> **Exercise prompt**: Return the listing below unchanged, but without pictures.

::::

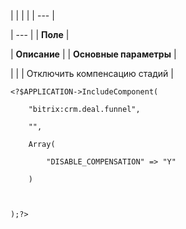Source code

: |  |  |  |
| --- |

| --- |
| **Поле** |

| **Описание** |
| **Основные параметры** |

| |
| Отключить компенсацию стадий |

```
<?$APPLICATION->IncludeComponent(

	"bitrix:crm.deal.funnel",

	"",

	Array(

		"DISABLE_COMPENSATION" => "Y"

	)



);?>


```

::::

> **Answer to this task**:
Source code

: |  |  |  |
| --- |

| --- |
| **Поле** |

| **Описание** |
| **Основные параметры** |

| |
| Отключить компенсацию стадий |

```
<?$APPLICATION->IncludeComponent(

	"bitrix:crm.deal.funnel",

	"",

	Array(

		"DISABLE_COMPENSATION" => "Y"

	)



);?>


```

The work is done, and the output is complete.